**Entries shown:**
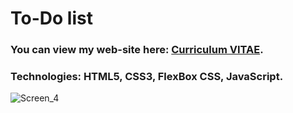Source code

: # To-Do list #
### You can view my web-site here: [Curriculum VITAE](https://zorger27.github.io). ###
### Technologies: HTML5, CSS3, FlexBox CSS, JavaScript. ###
![Screen_4](https://user-images.githubusercontent.com/30940416/168178573-1a3a671e-0b1d-4e09-aafd-3150decb1bb5.gif)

**Work request:** In the copy, include no pictures; everything else in the material should be written out exactly.

**Result for this task:**
Source code

: # To-Do list #
### You can view my web-site here: [Curriculum VITAE](https://zorger27.github.io). ###
### Technologies: HTML5, CSS3, FlexBox CSS, JavaScript. ###
![Screen_4](https://user-images.githubusercontent.com/30940416/168178573-1a3a671e-0b1d-4e09-aafd-3150decb1bb5.gif)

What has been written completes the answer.